Collapse and the Balance Sheet
The “compromise” proposition was the result of negotiations with Brown and others in the Democratic Party leadership. Its advocates noted that it “improved” the original Brown initiative, increasing the tax rate on those earning more than $1 million to 3% and reducing the sales tax component to a 0.25% increase. Also noted was that 85% of revenues would come from the highest income brackets, the longevity of the tax would be extended to seven years, and the measure would now generate $8-9 billion (up from the original $4.8-6.9 billion).
Days before the compromise was announced, the CNA and SEIU put out major media attacks on the Millionaires Tax. The visible support from the student mobilizations in Sacramento, however, had given MT a boost.

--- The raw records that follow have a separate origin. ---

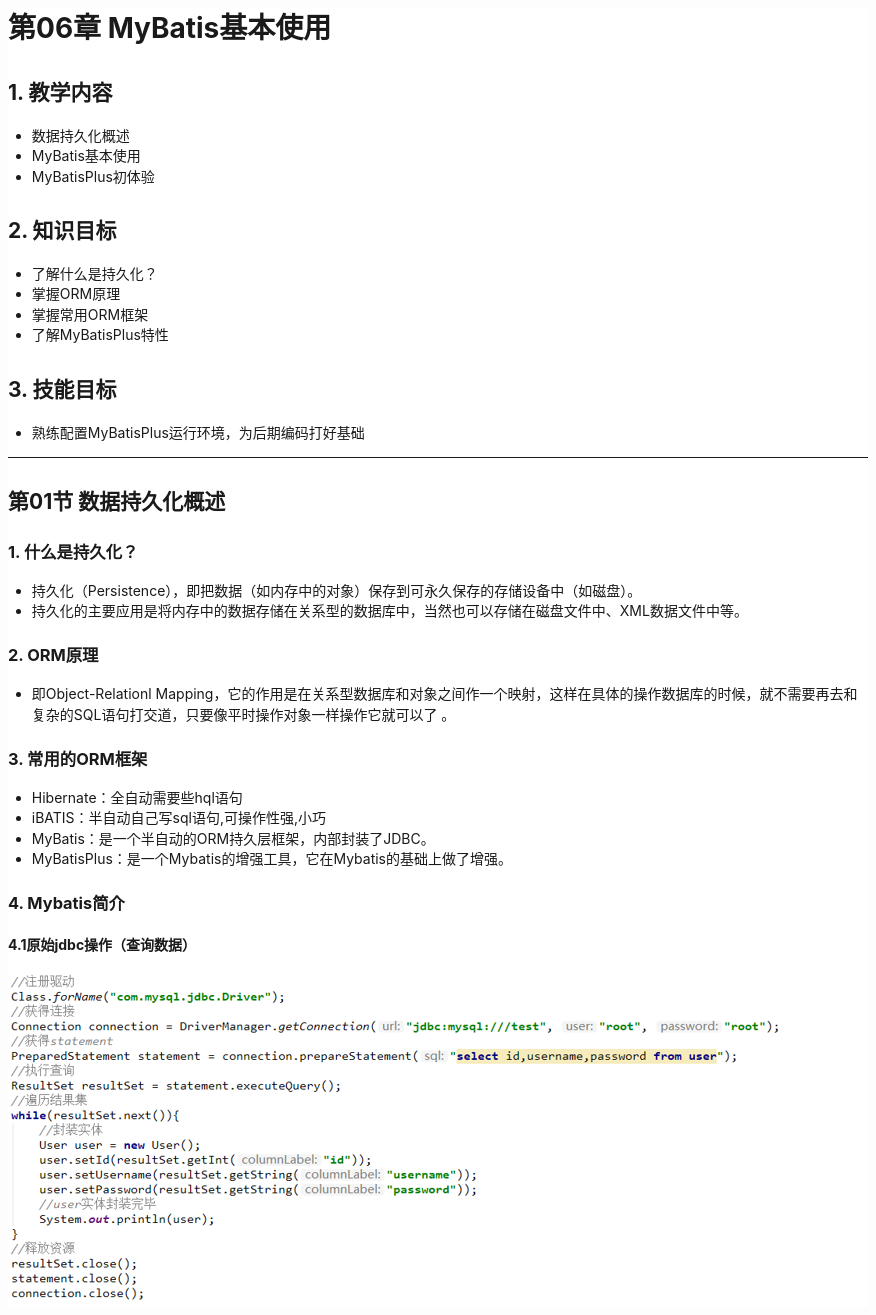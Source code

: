 # 第06章   MyBatis基本使用

## 1. 教学内容

- 数据持久化概述
- MyBatis基本使用
- MyBatisPlus初体验

## 2. 知识目标

- 了解什么是持久化？
- 掌握ORM原理
- 掌握常用ORM框架
- 了解MyBatisPlus特性

## 3. 技能目标

-  熟练配置MyBatisPlus运行环境，为后期编码打好基础

----

## 第01节  数据持久化概述 

### 1. 什么是持久化？

- 持久化（Persistence），即把数据（如内存中的对象）保存到可永久保存的存储设备中（如磁盘）。
- 持久化的主要应用是将内存中的数据存储在关系型的数据库中，当然也可以存储在磁盘文件中、XML数据文件中等。

### 2. ORM原理 

- 即Object-Relationl Mapping，它的作用是在关系型数据库和对象之间作一个映射，这样在具体的操作数据库的时候，就不需要再去和复杂的SQL语句打交道，只要像平时操作对象一样操作它就可以了 。

### 3. 常用的ORM框架

- Hibernate：全自动需要些hql语句
- iBATIS：半自动自己写sql语句,可操作性强,小巧
- MyBatis：是一个半自动的ORM持久层框架，内部封装了JDBC。
- MyBatisPlus：是一个Mybatis的增强工具，它在Mybatis的基础上做了增强。

### 4. Mybatis简介

#### 4.1原始jdbc操作（查询数据）

![](MyBatis基本使用.assets/图片1.png)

There is a sense not only of betrayal over the closed-door process of making the decision for the “compromise,” but of a loss of a major organizing moment linked to the Occupy movement and broad anti-corporate sentiment. Following the Sacramento education mobilization, there was a palpable sense that a movement could be built around this initiative. It could have served as a plebiscite against the 1%.
Even the immediate struggle to halt many of the most onerous budget cuts, and to build up to an effort to achieve the split-roll property tax, is now severely weakened.

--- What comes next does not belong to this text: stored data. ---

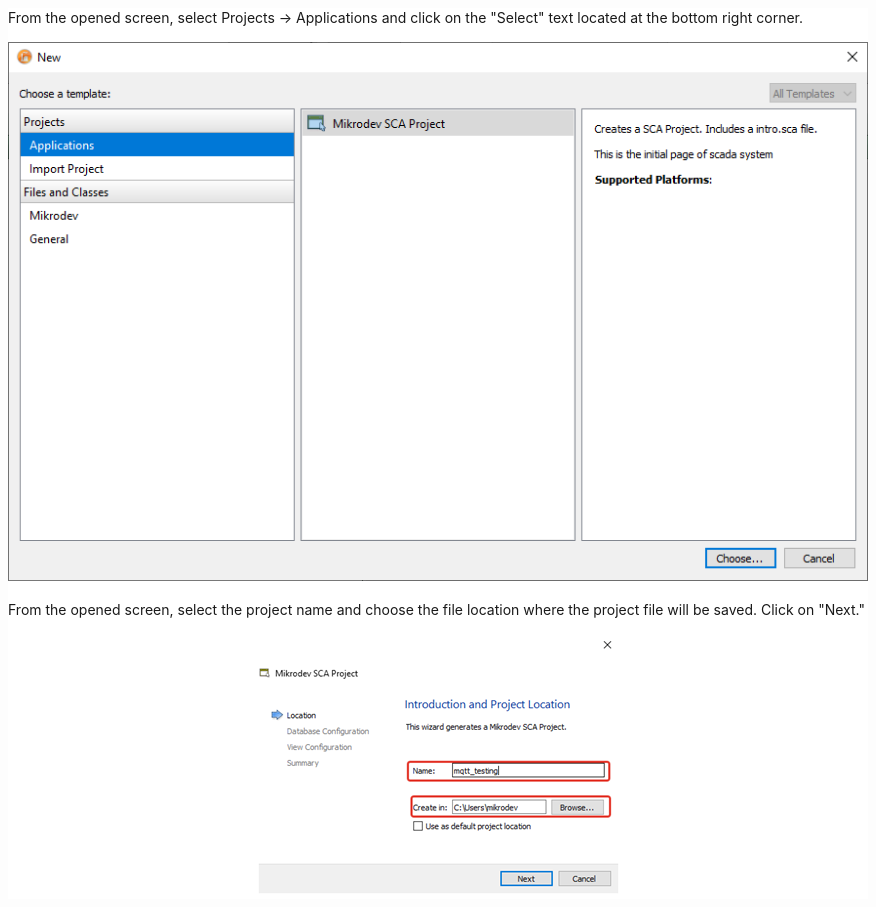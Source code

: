 </center>

From the opened screen, select Projects -> Applications and click on the "Select" text located at the bottom right corner.

<center>

![mosquitto_image19](/img/mosquitto_image19.png)

</center>

From the opened screen, select the project name and choose the file location where the project file will be saved. Click on "Next."

<center>

![mosquitto_image20](/img/mosquitto_image20.png)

Although the “compromise” is connected to the horrific state budget, many labor groups have quickly embraced it as the only way to avoid even more horrendous cutbacks. The governor attempting to draw in the mass support indicated by repeated CFT polls, has labeled his compromise as the New Millionaires Tax. The student movement, however, has not expressed such support, disillusioned with the demise of the original MT referendum.
As Adam Hefty, member of UAW Local 2865 and graduate student Occupy/education activist at UC Santa Cruz remarked,
“The Millionaires Tax campaign was beginning to be a rallying point for Occupy activists, the student movement, teachers and union members concerned with the state’s multi-year fiscal crisis. While it wouldn’t have solved everything, it would have changed the conversation from one of shared sacrifice to one of progressive taxation. The compromise measure, which now looks to be on the ballot, is an improvement over Governor Brown’s original measure, but it has serious flaws and won’t evoke the same kind of movement enthusiasm there was for the Millionaires Tax. My guess is that a lot of people will vote for it as the best measure available to staunch the bleeding, but the project of building a coalition that can challenge the rule of the 1% in California politics remains for another day.”
In agreeing to the compromise, the Governor pledged a significant paid campaign to make sure the measure got on the ballot, paying an unprecedented $3 per signature. As we go to press the New Millionaires Tax seems certain to qualify.
Regardless of the electoral results, one must understand that there is a divide between those who simply see such efforts (even one as bold as the MT) as linear, incremental advances versus those who seek structural, qualitative change. This is not to beat up on the CFT for advancing and largely financing the MT effort, but largely to challenge the socialist left on how to strategize and organize around a campaign that had transitional potential.
A large part of the balance sheet must once again point to the organic links between the Democratic Party and the labor bureaucracy. While the CTA and SEIU behavior was most worthy of criticism in this case, these links remain a problem for any project rooted in the political independence of working-class forces. Supporters of the original Millionaires Tax will continue to look for opportunities to mobilize around the issue. Those devoted to such redistributive demands will not give up.